Life: Being with it instead of pushing through it

I performed in many musicals throughout my career as an actor, on Broadway, off Broadway, off off Broadway in theaters all around the country, and the fact of the matter?

I was never much of a dancer.


Always gracefully shoved into the category of “actor who can move well,” I was not only the bane of many a choreographer’s life during rehearsals, I was also pretty much a pain in my own neck as well, I’d become so frustrated.

Though I could deliver a line, sing a song, tell the story just fine, to look as if I belonged onstage with others who were dancing, I always had to work 10 times harder. It’s just never been my gift to pick up dance combinations easily. That’s why I stopped going to chorus calls early on, because each time I auditioned at a cattle call, it was like an unintentional I Love Lucy routine, with no one laughing.

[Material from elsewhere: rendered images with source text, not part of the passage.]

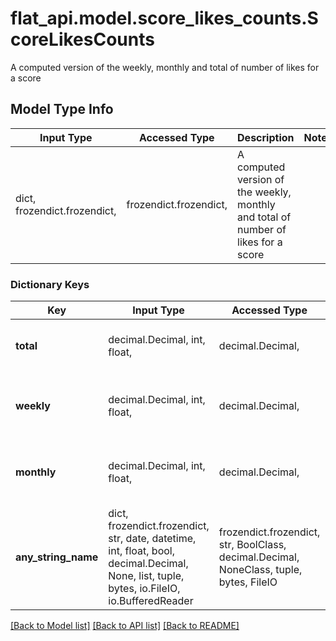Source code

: # flat_api.model.score_likes_counts.ScoreLikesCounts

A computed version of the weekly, monthly and total of number of likes for a score 

## Model Type Info
Input Type | Accessed Type | Description | Notes
------------ | ------------- | ------------- | -------------
dict, frozendict.frozendict,  | frozendict.frozendict,  | A computed version of the weekly, monthly and total of number of likes for a score  | 

### Dictionary Keys
Key | Input Type | Accessed Type | Description | Notes
------------ | ------------- | ------------- | ------------- | -------------
**total** | decimal.Decimal, int, float,  | decimal.Decimal,  | The total number of likes of the score | [optional] 
**weekly** | decimal.Decimal, int, float,  | decimal.Decimal,  | The number of new likes during the last week | [optional] 
**monthly** | decimal.Decimal, int, float,  | decimal.Decimal,  | The number of new likes during the last month | [optional] 
**any_string_name** | dict, frozendict.frozendict, str, date, datetime, int, float, bool, decimal.Decimal, None, list, tuple, bytes, io.FileIO, io.BufferedReader | frozendict.frozendict, str, BoolClass, decimal.Decimal, NoneClass, tuple, bytes, FileIO | any string name can be used but the value must be the correct type | [optional]

[[Back to Model list]](../../README.md#documentation-for-models) [[Back to API list]](../../README.md#documentation-for-api-endpoints) [[Back to README]](../../README.md)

And the main reason for this ever-so-slight fault? A tendency I’ve always had to assess myself harshly, to sit as judge and jury when I’d try to produce movement, to music or otherwise. Sure, during the Age of Disco, I could fling myself around a dance floor, but put me where there were rules, and my brain froze.

Which is also why I could never ever finish an entire yoga class.

During my New York City days, when all my friends were mastering the various asanas, I would last about 20 minutes, and then I’d get dizzy, be in real danger of toppling over, and leave the class, seeking the solace of my water bottle and soft towel. Not to mention aspirin for the headache that always ensued because I’d forget to breathe — not a good idea with any physical exertion.

Before moving to San Francisco, I could never finish one single yoga class. I judged the struggle for perfection as too hard for me.

But now, I write with an inordinate amount of pride, I finally finished one! And in fact have finished four entire yoga classes, living to tell the tale.

In New York City, at the top of my professional game, I never got what yoga was all about, because I was too busy proving myself to the world, and a yoga session was just one more place to be tested. However, because proving oneself is so not the core of yoga, so not the point at all, it took moving to this fair city to finally understand and embody the truth about this ancient practice, and this new, gentler encounter with yoga has essentially changed me, as have so many of the things I’ve discovered in moving here.

By in my uneducated guess, I would say there are more yoga studios here than anywhere else in the entire world. And, call it karma, call it blind good fortune, I stumbled on the one with the class meant for me: Ageless Yoga at the Yoga Garden San Francisco, where “the fire of ashtanga, the attention of Iyengar, and the flowing beauty of vinyasa” make strength, flexibility, balance, well-being, higher consciousness, and peace available to all. Now, don’t get me wrong. I possess none of those things yet. At least I’m pretty sure I don’t.

But, twice a week, I explore the possibilities, as the most gifted, inspiring teacher named Jean Mazzei magically manages to convince me I can do it, even if just a little, and that that little is just the right amount. She has helped me feel suited to this venerable practice because her main message is that the student is fine no matter where the student is in ability; that simple exploration, breathing, observing, allowing is all one need do.

That may be an old message for some, but for me it’s the New World. And in that world, I can do it. I can explore. I can allow myself the breathing journey, and surprise of surprises, my old, show-worn body seems well pleased to go on that journey with me.

Slowly, carefully, doing more breathing, relaxing, and hydrating than I’ve ever done before, this old body is coming along for this new adventure, and I’m very glad.

I’d hate to leave it behind just as I’m beginning to understand a thing or two about how life can be well lived.